▶ **SOURCE RECORDS**:
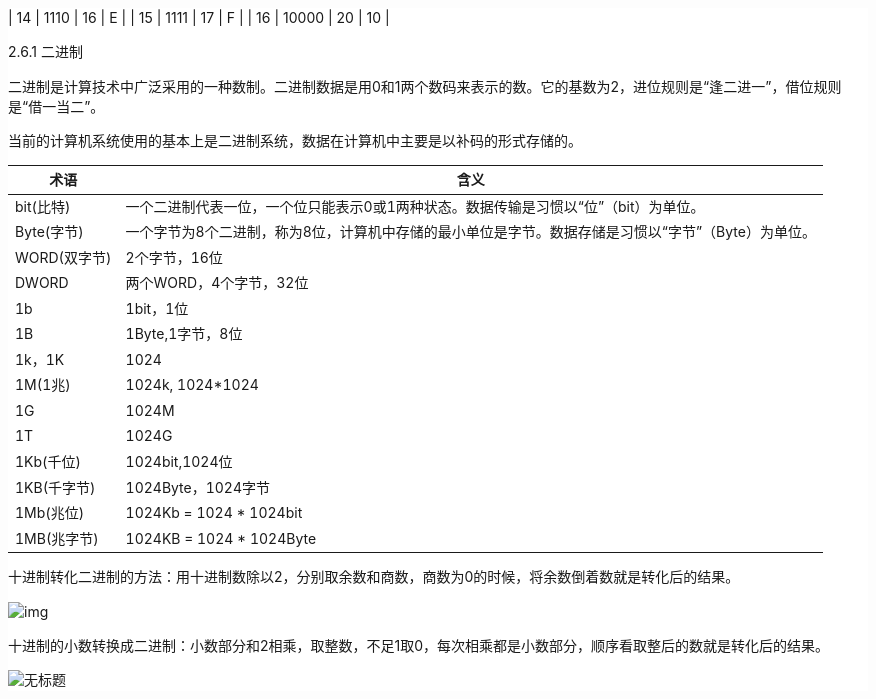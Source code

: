 | 14         | 1110       | 16         | E            |
| 15         | 1111       | 17         | F            |
| 16         | 10000      | 20         | 10           |

 

2.6.1 二进制

二进制是计算技术中广泛采用的一种数制。二进制数据是用0和1两个数码来表示的数。它的基数为2，进位规则是“逢二进一”，借位规则是“借一当二”。

 

当前的计算机系统使用的基本上是二进制系统，数据在计算机中主要是以补码的形式存储的。

 

| **术语**     | **含义**                                                     |
| ------------ | ------------------------------------------------------------ |
| bit(比特)    | 一个二进制代表一位，一个位只能表示0或1两种状态。数据传输是习惯以“位”（bit）为单位。 |
| Byte(字节)   | 一个字节为8个二进制，称为8位，计算机中存储的最小单位是字节。数据存储是习惯以“字节”（Byte）为单位。 |
| WORD(双字节) | 2个字节，16位                                                |
| DWORD        | 两个WORD，4个字节，32位                                      |
| 1b           | 1bit，1位                                                    |
| 1B           | 1Byte,1字节，8位                                             |
| 1k，1K       | 1024                                                         |
| 1M(1兆)      | 1024k, 1024*1024                                             |
| 1G           | 1024M                                                        |
| 1T           | 1024G                                                        |
| 1Kb(千位)    | 1024bit,1024位                                               |
| 1KB(千字节)  | 1024Byte，1024字节                                           |
| 1Mb(兆位)    | 1024Kb = 1024 * 1024bit                                      |
| 1MB(兆字节)  | 1024KB = 1024 * 1024Byte                                     |

 

 

十进制转化二进制的方法：用十进制数除以2，分别取余数和商数，商数为0的时候，将余数倒着数就是转化后的结果。

![img](file:////Users/zyf/Library/Group%20Containers/UBF8T346G9.Office/TemporaryItems/msohtmlclip/clip_image033.png)

 

十进制的小数转换成二进制：小数部分和2相乘，取整数，不足1取0，每次相乘都是小数部分，顺序看取整后的数就是转化后的结果。

![无标题](file:////Users/zyf/Library/Group%20Containers/UBF8T346G9.Office/TemporaryItems/msohtmlclip/clip_image034.png)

▶ **TASK TO CARRY OUT**: An unchanged copy of the listing, with no pictures, should be returned.

▶ **REPLY TO THE TASK**:
Source code

: | 14         | 1110       | 16         | E            |
| 15         | 1111       | 17         | F            |
| 16         | 10000      | 20         | 10           |

 

2.6.1 二进制

二进制是计算技术中广泛采用的一种数制。二进制数据是用0和1两个数码来表示的数。它的基数为2，进位规则是“逢二进一”，借位规则是“借一当二”。

 

当前的计算机系统使用的基本上是二进制系统，数据在计算机中主要是以补码的形式存储的。

 

| **术语**     | **含义**                                                     |
| ------------ | ------------------------------------------------------------ |
| bit(比特)    | 一个二进制代表一位，一个位只能表示0或1两种状态。数据传输是习惯以“位”（bit）为单位。 |
| Byte(字节)   | 一个字节为8个二进制，称为8位，计算机中存储的最小单位是字节。数据存储是习惯以“字节”（Byte）为单位。 |
| WORD(双字节) | 2个字节，16位                                                |
| DWORD        | 两个WORD，4个字节，32位                                      |
| 1b           | 1bit，1位                                                    |
| 1B           | 1Byte,1字节，8位                                             |
| 1k，1K       | 1024                                                         |
| 1M(1兆)      | 1024k, 1024*1024                                             |
| 1G           | 1024M                                                        |
| 1T           | 1024G                                                        |
| 1Kb(千位)    | 1024bit,1024位                                               |
| 1KB(千字节)  | 1024Byte，1024字节                                           |
| 1Mb(兆位)    | 1024Kb = 1024 * 1024bit                                      |
| 1MB(兆字节)  | 1024KB = 1024 * 1024Byte                                     |

 

 

十进制转化二进制的方法：用十进制数除以2，分别取余数和商数，商数为0的时候，将余数倒着数就是转化后的结果。

![img](file:////Users/zyf/Library/Group%20Containers/UBF8T346G9.Office/TemporaryItems/msohtmlclip/clip_image033.png)

 

十进制的小数转换成二进制：小数部分和2相乘，取整数，不足1取0，每次相乘都是小数部分，顺序看取整后的数就是转化后的结果。

![无标题](file:////Users/zyf/Library/Group%20Containers/UBF8T346G9.Office/TemporaryItems/msohtmlclip/clip_image034.png)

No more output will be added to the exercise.